In 1854, slave owners from east Bexar County, J. D. Wyatt, Claiborne Rector, J. S. McClellan under the provisions of an act by the Texas Legislature passed on May 9th 1846, petitioned Bexar County Commissioners Court to appoint slave patrols for tracking and retrieving runaway slaves. In response Commissioner’s Court created eighteen districts, each with a captain and five privates. Under the act passed by the Texas Legislature these patrols were given wide latitude in capturing runaway slaves and arresting those who might harbor them.
The law required that: “each patrol shall patrol its district at least once every month, and as much oftener as the tranquility thereof may require, by visiting negro quarters and all other places in said district, where it may be suspected that slaves are improperly or unlawfully assembled.” The law further directed the patrols, “that whenever a detachment, or part thereof, may find any slave or slaves off the plantation or other premises of his, her or their masters, mistresses, or employer, strolling about without a pass or other written permission from some person authorized to give same, said detachment, or any part thereof, may give to every slave so offending, any number of lashes not to exceed twenty-five.”
Additionally, the law directed patrols to, “apprehend any white person who may be found in any assemblage of slaves, or in or about any Negro quarters, associating with, or participating in common with slaves of such assemblage or quarter, in amusement or association without having the permission of the master or owner of the slave…” The County was creating a police state. With the full force of law, slave patrols enforced the wishes of slaveholders over the rest of the population.
With his wife and children, Erastus Beall had traveled from Amite, Mississippi and settled on the west side of the Cibolo on the Old Gonzales Road. Erastus Beall’s plantation was located in the post oaks approximately twenty miles east of San Antonio adjacent to C. G. Napier’s property.
For unknown reasons the Beall’s and their post oak neighbors engaged in a fued. Tempers flared, threats, counter threats of violence were exchanged. In 1856, C. G. Napier on behalf of himself and the other named parties petitioned the district court to place Sebastian and Benjamin Beall under a protective peace bond of $1,000.00 each for a period of one year.

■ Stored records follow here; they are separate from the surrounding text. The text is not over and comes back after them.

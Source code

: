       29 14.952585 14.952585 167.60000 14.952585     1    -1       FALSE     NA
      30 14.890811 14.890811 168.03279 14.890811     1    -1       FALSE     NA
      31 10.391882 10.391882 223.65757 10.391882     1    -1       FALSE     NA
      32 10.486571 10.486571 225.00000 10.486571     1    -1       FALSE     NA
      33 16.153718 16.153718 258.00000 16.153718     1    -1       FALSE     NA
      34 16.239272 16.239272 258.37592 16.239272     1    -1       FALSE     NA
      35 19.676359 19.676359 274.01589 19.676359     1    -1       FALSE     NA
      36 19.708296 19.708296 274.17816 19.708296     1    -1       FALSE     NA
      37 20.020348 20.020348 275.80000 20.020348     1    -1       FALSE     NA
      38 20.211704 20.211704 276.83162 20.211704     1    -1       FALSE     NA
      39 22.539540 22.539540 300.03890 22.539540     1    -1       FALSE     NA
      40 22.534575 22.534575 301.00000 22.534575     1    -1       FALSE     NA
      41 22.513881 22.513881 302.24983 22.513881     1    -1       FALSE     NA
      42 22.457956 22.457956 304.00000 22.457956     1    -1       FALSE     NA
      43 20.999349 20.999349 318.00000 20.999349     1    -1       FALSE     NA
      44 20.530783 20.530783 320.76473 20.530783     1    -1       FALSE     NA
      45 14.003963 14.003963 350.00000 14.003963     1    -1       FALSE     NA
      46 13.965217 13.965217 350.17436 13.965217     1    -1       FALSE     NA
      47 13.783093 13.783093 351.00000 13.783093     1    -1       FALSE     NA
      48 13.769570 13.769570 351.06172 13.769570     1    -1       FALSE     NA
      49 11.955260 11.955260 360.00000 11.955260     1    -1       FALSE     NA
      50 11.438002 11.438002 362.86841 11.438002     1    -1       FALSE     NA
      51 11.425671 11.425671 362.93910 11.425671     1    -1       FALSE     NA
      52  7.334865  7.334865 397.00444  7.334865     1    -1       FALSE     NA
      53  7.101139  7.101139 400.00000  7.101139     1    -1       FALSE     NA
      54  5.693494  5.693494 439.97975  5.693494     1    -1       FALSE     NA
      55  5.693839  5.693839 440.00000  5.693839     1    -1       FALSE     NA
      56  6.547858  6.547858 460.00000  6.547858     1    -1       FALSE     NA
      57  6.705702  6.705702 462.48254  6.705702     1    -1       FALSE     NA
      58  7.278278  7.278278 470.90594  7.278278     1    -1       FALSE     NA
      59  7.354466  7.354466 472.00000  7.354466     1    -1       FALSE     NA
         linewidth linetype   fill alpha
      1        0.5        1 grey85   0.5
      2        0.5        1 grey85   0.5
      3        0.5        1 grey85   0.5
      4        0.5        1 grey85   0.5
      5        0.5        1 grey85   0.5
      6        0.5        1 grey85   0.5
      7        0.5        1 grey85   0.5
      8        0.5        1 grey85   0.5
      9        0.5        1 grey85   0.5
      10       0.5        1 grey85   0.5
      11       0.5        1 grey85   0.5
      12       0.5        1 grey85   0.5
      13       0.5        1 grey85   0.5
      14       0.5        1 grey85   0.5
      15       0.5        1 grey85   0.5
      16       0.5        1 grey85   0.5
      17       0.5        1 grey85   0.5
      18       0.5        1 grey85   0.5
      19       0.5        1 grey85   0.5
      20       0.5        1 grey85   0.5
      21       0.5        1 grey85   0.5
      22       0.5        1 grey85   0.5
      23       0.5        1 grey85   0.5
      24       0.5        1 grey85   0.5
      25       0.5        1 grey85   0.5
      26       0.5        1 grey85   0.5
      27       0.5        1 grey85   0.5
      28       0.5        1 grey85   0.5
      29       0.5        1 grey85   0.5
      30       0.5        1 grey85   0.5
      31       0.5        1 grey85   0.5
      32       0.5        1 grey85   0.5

In 1857, an incident brought the settlers in the “post oaks” to Erastus Beall’s plantation. A report was made that one of Bealls’ slaves had “outraged” a German woman in the area. The vigilante mob demanded that the Bealls give them the slave. The Bealls reluctantly complied and the mob dragged the slave away and hanged him.

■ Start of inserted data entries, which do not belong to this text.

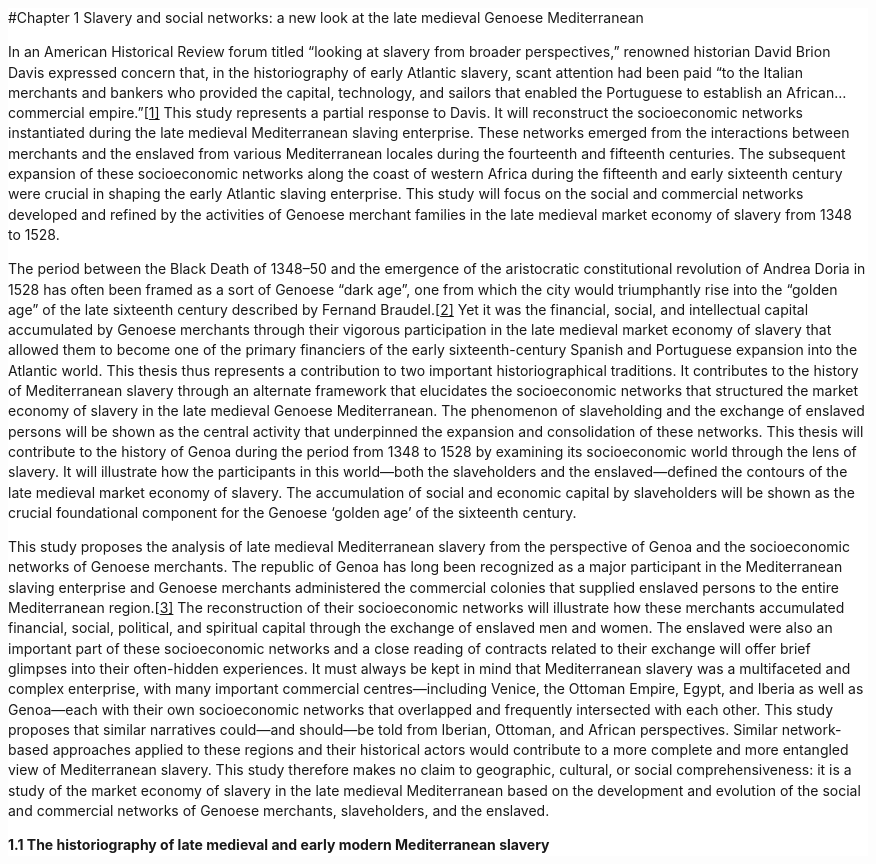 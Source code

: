 #Chapter 1   Slavery and social networks: a new look at the late medieval Genoese Mediterranean

In an American Historical Review forum titled “looking at slavery from broader perspectives,” renowned historian David Brion Davis expressed concern that, in the historiography of early Atlantic slavery, scant attention had been paid “to the Italian merchants and bankers who provided the capital, technology, and sailors that enabled the Portuguese to establish an African… commercial empire.”[[1\]](#_ftn1) This study represents a partial response to Davis. It will reconstruct the socioeconomic networks instantiated during the late medieval Mediterranean slaving enterprise. These networks emerged from the interactions between merchants and the enslaved from various Mediterranean locales during the fourteenth and fifteenth centuries. The subsequent expansion of these socioeconomic networks along the coast of western Africa during the fifteenth and early sixteenth century were crucial in shaping the early Atlantic slaving enterprise. This study will focus on the social and commercial networks developed and refined by the activities of Genoese merchant families in the late medieval market economy of slavery from 1348 to 1528.

The period between the Black Death of 1348–50 and the emergence of the aristocratic constitutional revolution of Andrea Doria in 1528 has often been framed as a sort of Genoese “dark age”, one from which the city would triumphantly rise into the “golden age” of the late sixteenth century described by Fernand Braudel.[[2\]](#_ftn2) Yet it was the financial, social, and intellectual capital accumulated by Genoese merchants through their vigorous participation in the late medieval market economy of slavery that allowed them to become one of the primary financiers of the early sixteenth-century Spanish and Portuguese expansion into the Atlantic world. This thesis thus represents a contribution to two important historiographical traditions. It contributes to the history of Mediterranean slavery through an alternate framework that elucidates the socioeconomic networks that structured the market economy of slavery in the late medieval Genoese Mediterranean. The phenomenon of slaveholding and the exchange of enslaved persons will be shown as the central activity that underpinned the expansion and consolidation of these networks. This thesis will contribute to the history of Genoa during the period from 1348 to 1528 by examining its socioeconomic world through the lens of slavery. It will illustrate how the participants in this world—both the slaveholders and the enslaved—defined the contours of the late medieval market economy of slavery. The accumulation of social and economic capital by slaveholders will be shown as the crucial foundational component for the Genoese ‘golden age’ of the sixteenth century.

This study proposes the analysis of late medieval Mediterranean slavery from the perspective of Genoa and the socioeconomic networks of Genoese merchants. The republic of Genoa has long been recognized as a major participant in the Mediterranean slaving enterprise and Genoese merchants administered the commercial colonies that supplied enslaved persons to the entire Mediterranean region.[[3\]](#_ftn3) The reconstruction of their socioeconomic networks will illustrate how these merchants accumulated financial, social, political, and spiritual capital through the exchange of enslaved men and women. The enslaved were also an important part of these socioeconomic networks and a close reading of contracts related to their exchange will offer brief glimpses into their often-hidden experiences. It must always be kept in mind that Mediterranean slavery was a multifaceted and complex enterprise, with many important commercial centres—including Venice, the Ottoman Empire, Egypt, and Iberia as well as Genoa—each with their own socioeconomic networks that overlapped and frequently intersected with each other. This study proposes that similar narratives could—and should—be told from Iberian, Ottoman, and African perspectives. Similar network-based approaches applied to these regions and their historical actors would contribute to a more complete and more entangled view of Mediterranean slavery. This study therefore makes no claim to geographic, cultural, or social comprehensiveness: it is a study of the market economy of slavery in the late medieval Mediterranean based on the development and evolution of the social and commercial networks of Genoese merchants, slaveholders, and the enslaved.

**1.1 The historiography of late medieval and early modern Mediterranean slavery**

Some times later the Bealls traveled to San Antonio, the county seat of Bexar County, and filed a lawsuit against the vigilantes. In their filing, the Bealls charged that the mob from the community of Post Oak (now La Vernia) had taken and destroyed their property, thereby, depriving them of its use. They asked the court to recover the value of their Negro. They named the defendants in the case: Claiborne Rector, John Sutherland, C. F. Henderson, H. M. Morgan, C. G. Napier, R. W. Brahan, J. B. Ewell, W. D. Mays, A. J. McAllister, G. S. Houston, R. Hellman, J. P. Montgomery, W. R. Wiseman, A. G. Goodloe and J. F. Tinnan.
The feuding continued until finally, in 1859, after the death of Erastus Beall. When the case came to trial, the court found the defendants “not guilty”. The Bealls sold their holdings and moved to Live Oak and McMullen counties where they would create a ranching empire and a reputation known throughout the “Old West.”
The citizens of Post Oak within days of the verdict changed the name of the community to “Lavernia.” The university educated men of Post Oak looked to Dante Aligheri’s Inferno for the name Lavernia, a place where St. Francis of Assisi found refuge from earthly tribulations.